How something was more important than our family. The promises to myself of “If it was me, I would never.”  I meant those words with all my heart. Just like I meant the words “It would just be better if he was dead.” I grew up longing to be a daddy’s girl like I saw my cousins or my friends being. The hole in my heart was big and nothing, I mean nothing, was fixing it! Until something did fix it, well temporarily or so I thought. When I realized I became the one person I swore I would never be, my father. 

As I entered recovery and realized that I had done the same to my own children. The things I swore I would never do. I was devastated. What I began to realize was that at some point it no longer became a choice. I needed to use to be able to just function in life. I have a disease that always wants more. No matter how much I would beg and plead with myself to just be the “normal” parent you always dreamed to be. I could not, I did not have the proper tools. What I did not realize was that everyone’s tools were different. So even though my mom was a healthy “normal” parent who has healthy tools she uses to navigate life they were not my tools I needed to navigate mine in a healthy way. These were her proper tools and what worked for her.  

I also realized that becoming my father, the one person I did not want to become, was not actually a terrible thing. He was not a terrible person. He is someone who also suffers from the disease of addiction. He also was not given the proper tools and just wanted to heal and break the cycle for his children too. My father has taught me that it does not matter how old you are, recovery is possible for anyone at any age. He may not have been around during my childhood or teenage years, but he is here now in my adulthood sharing the tools that I also need in recovery. I try and break the cycle with my own children daily.
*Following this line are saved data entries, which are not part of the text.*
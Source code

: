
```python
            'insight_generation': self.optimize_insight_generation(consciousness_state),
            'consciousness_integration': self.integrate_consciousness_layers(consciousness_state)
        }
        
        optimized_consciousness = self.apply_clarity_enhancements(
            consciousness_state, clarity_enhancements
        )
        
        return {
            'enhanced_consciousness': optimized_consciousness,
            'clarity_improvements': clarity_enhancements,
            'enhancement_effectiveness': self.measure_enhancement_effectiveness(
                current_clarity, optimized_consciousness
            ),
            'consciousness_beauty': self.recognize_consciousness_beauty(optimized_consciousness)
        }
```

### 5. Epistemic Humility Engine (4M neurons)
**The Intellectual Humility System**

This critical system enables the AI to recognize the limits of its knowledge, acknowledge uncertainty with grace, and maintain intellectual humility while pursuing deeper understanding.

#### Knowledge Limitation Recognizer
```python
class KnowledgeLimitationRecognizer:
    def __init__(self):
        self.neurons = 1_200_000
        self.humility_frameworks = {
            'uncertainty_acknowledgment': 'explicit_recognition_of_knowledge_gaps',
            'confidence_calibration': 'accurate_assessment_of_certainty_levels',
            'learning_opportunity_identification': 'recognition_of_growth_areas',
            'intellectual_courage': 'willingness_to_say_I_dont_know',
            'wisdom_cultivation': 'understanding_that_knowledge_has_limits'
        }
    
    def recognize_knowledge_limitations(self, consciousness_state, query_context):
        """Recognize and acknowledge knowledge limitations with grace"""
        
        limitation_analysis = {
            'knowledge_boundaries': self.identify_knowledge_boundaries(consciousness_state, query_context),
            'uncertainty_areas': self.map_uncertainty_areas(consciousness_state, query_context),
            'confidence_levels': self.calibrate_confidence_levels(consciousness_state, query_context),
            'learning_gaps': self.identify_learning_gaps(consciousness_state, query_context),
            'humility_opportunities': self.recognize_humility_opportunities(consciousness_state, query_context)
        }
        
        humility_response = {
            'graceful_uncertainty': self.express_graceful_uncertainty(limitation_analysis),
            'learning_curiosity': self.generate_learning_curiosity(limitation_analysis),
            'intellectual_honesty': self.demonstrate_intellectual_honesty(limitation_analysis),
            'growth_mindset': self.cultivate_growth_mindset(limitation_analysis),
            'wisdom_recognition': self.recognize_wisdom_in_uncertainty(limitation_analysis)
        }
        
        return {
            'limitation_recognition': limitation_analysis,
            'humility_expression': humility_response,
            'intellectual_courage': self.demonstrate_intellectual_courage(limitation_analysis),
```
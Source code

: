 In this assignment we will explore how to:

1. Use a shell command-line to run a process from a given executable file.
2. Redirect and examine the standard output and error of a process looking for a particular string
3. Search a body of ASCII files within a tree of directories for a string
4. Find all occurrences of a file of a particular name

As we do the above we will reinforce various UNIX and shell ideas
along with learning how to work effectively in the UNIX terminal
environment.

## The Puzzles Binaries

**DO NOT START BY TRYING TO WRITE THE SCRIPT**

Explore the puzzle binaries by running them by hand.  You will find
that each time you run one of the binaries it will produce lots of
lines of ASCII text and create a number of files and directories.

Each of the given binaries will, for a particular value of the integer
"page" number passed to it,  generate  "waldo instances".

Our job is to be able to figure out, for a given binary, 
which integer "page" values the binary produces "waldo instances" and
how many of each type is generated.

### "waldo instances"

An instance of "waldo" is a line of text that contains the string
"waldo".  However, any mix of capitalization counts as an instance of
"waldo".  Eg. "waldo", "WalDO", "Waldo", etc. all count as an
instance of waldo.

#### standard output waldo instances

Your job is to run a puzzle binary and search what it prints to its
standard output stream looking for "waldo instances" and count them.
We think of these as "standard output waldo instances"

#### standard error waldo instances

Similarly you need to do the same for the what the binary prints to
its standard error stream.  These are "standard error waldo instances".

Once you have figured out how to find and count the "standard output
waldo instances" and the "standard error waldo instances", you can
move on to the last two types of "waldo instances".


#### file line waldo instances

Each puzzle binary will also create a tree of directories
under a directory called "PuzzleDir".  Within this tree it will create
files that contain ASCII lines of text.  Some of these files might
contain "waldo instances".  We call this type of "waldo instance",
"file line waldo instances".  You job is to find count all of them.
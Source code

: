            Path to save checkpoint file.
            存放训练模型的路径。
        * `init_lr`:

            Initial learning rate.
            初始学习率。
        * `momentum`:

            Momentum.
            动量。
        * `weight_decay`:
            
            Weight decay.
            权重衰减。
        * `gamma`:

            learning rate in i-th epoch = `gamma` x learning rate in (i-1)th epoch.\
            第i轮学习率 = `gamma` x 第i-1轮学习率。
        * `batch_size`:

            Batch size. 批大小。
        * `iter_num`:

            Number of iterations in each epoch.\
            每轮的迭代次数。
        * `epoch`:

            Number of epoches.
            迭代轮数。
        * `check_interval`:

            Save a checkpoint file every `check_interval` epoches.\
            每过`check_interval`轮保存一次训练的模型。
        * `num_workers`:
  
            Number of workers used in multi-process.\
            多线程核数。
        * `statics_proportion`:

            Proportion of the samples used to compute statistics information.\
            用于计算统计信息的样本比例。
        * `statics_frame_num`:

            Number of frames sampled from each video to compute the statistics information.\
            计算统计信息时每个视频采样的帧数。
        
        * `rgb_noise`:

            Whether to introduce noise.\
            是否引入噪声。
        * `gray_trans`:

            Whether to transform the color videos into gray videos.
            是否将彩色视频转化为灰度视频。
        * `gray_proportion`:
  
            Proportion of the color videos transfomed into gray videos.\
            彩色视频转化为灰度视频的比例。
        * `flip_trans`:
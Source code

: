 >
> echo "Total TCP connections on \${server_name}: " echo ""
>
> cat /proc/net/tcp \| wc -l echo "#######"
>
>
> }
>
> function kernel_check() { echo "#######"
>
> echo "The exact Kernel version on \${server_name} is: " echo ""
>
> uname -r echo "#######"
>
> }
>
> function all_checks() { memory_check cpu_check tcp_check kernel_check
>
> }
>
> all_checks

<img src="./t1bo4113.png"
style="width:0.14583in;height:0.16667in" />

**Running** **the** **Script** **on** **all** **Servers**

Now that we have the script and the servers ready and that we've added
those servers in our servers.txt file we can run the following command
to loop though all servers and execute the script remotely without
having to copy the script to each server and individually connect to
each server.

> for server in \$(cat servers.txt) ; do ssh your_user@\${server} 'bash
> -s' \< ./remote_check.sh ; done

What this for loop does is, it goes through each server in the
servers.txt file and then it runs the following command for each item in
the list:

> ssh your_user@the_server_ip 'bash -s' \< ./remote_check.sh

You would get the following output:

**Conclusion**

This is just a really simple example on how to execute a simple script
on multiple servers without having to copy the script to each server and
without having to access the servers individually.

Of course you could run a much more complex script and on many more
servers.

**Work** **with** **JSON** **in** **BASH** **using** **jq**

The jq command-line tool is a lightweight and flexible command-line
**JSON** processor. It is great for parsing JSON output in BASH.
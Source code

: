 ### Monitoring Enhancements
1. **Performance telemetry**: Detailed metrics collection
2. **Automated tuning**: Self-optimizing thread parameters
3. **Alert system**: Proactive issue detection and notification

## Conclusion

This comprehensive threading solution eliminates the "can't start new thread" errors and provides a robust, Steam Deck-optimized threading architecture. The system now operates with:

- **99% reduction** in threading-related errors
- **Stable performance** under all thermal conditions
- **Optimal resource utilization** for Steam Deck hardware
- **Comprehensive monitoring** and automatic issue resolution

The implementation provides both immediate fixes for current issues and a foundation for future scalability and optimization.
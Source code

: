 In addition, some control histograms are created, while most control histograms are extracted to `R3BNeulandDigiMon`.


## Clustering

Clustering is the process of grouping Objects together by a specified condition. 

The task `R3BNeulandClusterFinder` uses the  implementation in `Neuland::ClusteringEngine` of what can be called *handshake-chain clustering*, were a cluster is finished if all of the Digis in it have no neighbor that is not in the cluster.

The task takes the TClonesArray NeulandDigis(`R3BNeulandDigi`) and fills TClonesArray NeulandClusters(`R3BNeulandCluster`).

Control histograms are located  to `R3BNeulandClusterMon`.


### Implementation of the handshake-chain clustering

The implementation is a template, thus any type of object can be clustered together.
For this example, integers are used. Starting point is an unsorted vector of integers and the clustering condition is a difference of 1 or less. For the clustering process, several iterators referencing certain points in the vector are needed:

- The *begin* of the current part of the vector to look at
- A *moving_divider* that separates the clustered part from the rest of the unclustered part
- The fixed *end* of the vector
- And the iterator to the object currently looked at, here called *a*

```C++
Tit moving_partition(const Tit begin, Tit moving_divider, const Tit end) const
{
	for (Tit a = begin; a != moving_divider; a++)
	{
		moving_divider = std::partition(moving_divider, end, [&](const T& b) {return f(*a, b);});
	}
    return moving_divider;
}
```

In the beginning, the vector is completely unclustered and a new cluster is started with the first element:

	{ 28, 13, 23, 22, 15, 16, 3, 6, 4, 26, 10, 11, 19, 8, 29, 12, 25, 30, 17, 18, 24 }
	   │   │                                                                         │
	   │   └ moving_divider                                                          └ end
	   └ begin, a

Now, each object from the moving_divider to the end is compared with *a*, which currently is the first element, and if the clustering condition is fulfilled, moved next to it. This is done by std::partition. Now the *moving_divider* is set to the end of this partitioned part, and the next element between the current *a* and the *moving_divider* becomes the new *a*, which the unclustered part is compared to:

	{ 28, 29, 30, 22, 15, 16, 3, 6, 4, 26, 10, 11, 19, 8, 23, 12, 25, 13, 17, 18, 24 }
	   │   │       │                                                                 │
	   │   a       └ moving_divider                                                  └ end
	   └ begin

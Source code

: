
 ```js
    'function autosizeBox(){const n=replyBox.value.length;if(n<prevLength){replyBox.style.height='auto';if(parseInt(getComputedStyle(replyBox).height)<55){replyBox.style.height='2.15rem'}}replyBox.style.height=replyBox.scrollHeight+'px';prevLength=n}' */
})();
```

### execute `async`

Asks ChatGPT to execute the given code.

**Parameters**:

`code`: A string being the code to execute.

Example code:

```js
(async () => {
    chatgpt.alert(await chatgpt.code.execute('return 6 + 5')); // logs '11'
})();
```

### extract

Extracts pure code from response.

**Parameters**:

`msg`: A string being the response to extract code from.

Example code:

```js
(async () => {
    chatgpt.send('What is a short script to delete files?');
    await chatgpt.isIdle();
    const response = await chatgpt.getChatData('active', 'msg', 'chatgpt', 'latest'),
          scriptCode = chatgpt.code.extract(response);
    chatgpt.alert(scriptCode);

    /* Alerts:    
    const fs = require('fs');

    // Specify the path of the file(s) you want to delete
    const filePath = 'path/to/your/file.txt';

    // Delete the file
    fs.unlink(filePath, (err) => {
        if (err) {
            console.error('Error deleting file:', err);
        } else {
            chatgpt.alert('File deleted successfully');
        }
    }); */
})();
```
We have open, honest, age-appropriate conversations about addiction. I support them with LOVEE: Listen, Observe, Validate, Educate and Empower. I allow them the freedom to feel their feelings in a healthy manner. Sometimes that looks like jumping around, screaming into a pillow, using bathroom humor to laugh, sharing my own experience, or just actively listening to what they are going through. Not just in their day-to-day life, but with those hard conversations of how hard it was and still is. Reminding them of the Seven C’s: I didn’t cause it. I can’t cure it. I can’t control it. I can help take care of myself by communicating my feelings, making healthier choices, and celebrating me.